- Film poster
- Directed by: Heinosuke Gosho
- Screenplay by: Toshio Ide
- Based on: A Woman and the Beancurd Soup by Yumie Hiraiwa
- Starring: Junko Ikeuchi; Keizo Kawasaki; Kei Satō; Masakazu Tamura;
- Cinematography: Hiroshi Murai
- Edited by: Michio Suwa
- Music by: Ichirō Saitō
- Production company: Tokyo Eiga
- Distributed by: Toho
- Release date: 14 February 1968 (Japan);
- Running time: 87 minutes
- Country: Japan

= A Woman and the Beancurd Soup =

A Woman and the Beancurd Soup (女と味噌汁, Onna to Misoshiru), also known as Women and Miso Soup, is a 1968 Japanese film directed by Heinosuke Gosho. It is a drama about a geisha who becomes independent and opens a soup stand.

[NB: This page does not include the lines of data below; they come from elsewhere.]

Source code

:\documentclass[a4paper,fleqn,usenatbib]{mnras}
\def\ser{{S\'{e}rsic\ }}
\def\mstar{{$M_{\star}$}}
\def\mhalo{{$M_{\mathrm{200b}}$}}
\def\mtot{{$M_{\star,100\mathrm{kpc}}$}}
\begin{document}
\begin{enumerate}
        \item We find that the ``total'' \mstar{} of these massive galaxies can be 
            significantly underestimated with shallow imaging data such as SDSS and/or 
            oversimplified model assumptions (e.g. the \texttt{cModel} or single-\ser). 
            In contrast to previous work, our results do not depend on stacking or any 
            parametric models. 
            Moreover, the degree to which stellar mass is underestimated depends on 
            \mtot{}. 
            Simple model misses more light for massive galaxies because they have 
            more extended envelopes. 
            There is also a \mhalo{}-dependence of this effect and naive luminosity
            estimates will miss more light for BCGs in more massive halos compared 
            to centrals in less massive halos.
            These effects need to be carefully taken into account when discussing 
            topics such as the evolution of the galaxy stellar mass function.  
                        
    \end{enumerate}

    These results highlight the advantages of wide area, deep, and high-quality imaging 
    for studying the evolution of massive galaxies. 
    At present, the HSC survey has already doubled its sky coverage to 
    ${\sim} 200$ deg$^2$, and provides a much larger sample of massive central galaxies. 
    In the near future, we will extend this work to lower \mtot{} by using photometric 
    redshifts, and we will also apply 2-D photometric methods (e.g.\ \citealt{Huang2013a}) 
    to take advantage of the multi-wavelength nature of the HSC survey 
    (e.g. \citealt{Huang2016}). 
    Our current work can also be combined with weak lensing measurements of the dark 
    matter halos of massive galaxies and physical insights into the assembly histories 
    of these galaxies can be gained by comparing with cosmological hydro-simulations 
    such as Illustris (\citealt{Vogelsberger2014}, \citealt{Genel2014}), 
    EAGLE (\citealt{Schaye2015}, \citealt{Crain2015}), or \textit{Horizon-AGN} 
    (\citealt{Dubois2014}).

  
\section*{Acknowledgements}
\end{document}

It is based on the novel of the same name by Yumie Hiraiwa.

==Cast==
- Junko Ikeuchi as Chikako Muroto
- Kunie Tanaka as Shoji Ogawa
- Masakazu Tamura as Tomoichiro Sakimura
- Kazuo Kitamura as Kiyoo Ota
- Etsuko Ichihara as Kazuyo Inuyama
- Hisano Yamaoki as Suga Murai
- Kei Satō as Murata
- Keizo Kawasaki as Kiritani
- Eijirō Tōno as Ogawa

==Release==
A Woman and the Beancurd Soup was released in Japan on 14 February 1968 where it was distributed by Toho.

==Reception==
Hisano Yamaoka won the Best Supporting Actress award from the Mainichi Film Concours for her work in this film, as well as The House of Sleeping Virgins and The Bamboozlers.